Segment Start: Extracted entries
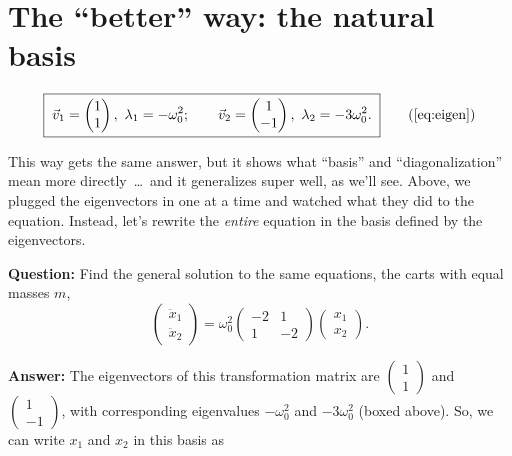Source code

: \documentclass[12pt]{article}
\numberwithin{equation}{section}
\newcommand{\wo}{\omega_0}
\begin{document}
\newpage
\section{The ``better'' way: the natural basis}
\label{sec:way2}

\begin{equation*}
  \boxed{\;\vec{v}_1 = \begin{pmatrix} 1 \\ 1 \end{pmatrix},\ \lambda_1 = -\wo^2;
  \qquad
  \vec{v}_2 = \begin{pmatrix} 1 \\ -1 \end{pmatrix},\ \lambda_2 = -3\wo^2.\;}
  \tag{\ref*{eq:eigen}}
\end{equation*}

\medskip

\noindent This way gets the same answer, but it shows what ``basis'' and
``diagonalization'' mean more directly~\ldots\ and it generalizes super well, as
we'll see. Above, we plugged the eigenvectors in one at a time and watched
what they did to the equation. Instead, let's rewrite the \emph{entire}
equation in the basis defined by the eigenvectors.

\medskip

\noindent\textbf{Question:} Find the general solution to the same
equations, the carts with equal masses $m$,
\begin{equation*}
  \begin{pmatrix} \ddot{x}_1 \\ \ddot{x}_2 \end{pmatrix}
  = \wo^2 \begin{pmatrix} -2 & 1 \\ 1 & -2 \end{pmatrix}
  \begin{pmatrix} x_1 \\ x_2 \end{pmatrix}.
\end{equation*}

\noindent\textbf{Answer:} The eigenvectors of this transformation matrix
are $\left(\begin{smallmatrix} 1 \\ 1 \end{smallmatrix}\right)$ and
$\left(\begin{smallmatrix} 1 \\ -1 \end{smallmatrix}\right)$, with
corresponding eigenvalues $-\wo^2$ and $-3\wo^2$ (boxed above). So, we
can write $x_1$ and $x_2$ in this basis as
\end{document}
Segment End: Extracted entries
Segment Start: Extracted entries
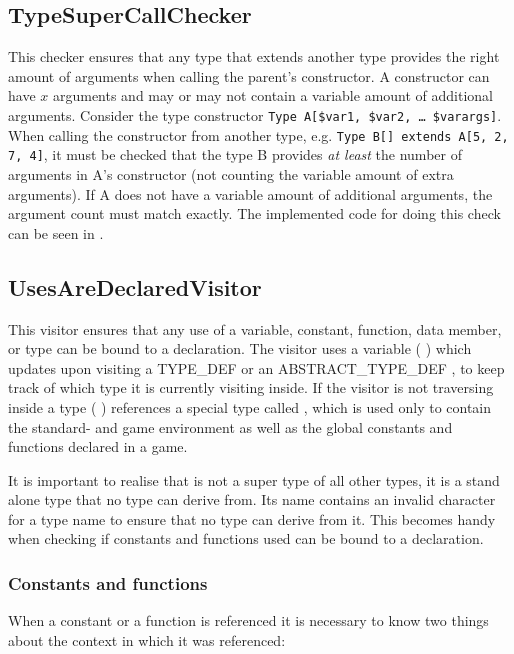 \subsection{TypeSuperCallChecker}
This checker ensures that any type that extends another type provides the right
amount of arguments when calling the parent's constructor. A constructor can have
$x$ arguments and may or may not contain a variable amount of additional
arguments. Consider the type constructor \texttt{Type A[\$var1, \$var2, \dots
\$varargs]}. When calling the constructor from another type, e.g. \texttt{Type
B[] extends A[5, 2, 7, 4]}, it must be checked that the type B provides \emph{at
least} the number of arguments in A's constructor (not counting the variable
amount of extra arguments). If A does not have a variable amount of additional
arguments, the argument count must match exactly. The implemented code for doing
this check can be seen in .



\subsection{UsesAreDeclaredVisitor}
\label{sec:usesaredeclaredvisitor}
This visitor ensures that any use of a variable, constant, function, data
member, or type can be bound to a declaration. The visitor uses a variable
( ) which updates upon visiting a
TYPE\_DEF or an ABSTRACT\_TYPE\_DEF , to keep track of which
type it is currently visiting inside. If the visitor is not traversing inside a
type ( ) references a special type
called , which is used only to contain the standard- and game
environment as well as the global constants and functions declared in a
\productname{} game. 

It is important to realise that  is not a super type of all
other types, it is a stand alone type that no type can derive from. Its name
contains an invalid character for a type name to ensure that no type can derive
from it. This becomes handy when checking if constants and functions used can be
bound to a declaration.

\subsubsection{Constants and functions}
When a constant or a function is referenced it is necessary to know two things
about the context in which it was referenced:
Segment End: Extracted entries
> Problem requirements:
Could you reproduce exactly the lines of the entries above, from the one with "amount of arguments" through the one with "It is important", and nothing else?

> Completed task:
amount of arguments when calling the parent's constructor. A constructor can have
$x$ arguments and may or may not contain a variable amount of additional
arguments. Consider the type constructor \texttt{Type A[\$var1, \$var2, \dots
\$varargs]}. When calling the constructor from another type, e.g. \texttt{Type
B[] extends A[5, 2, 7, 4]}, it must be checked that the type B provides \emph{at
least} the number of arguments in A's constructor (not counting the variable
amount of extra arguments). If A does not have a variable amount of additional
arguments, the argument count must match exactly. The implemented code for doing
this check can be seen in .



\subsection{UsesAreDeclaredVisitor}
\label{sec:usesaredeclaredvisitor}
This visitor ensures that any use of a variable, constant, function, data
member, or type can be bound to a declaration. The visitor uses a variable
( ) which updates upon visiting a
TYPE\_DEF or an ABSTRACT\_TYPE\_DEF , to keep track of which
type it is currently visiting inside. If the visitor is not traversing inside a
type ( ) references a special type
called , which is used only to contain the standard- and game
environment as well as the global constants and functions declared in a
\productname{} game. 

It is important to realise that  is not a super type of all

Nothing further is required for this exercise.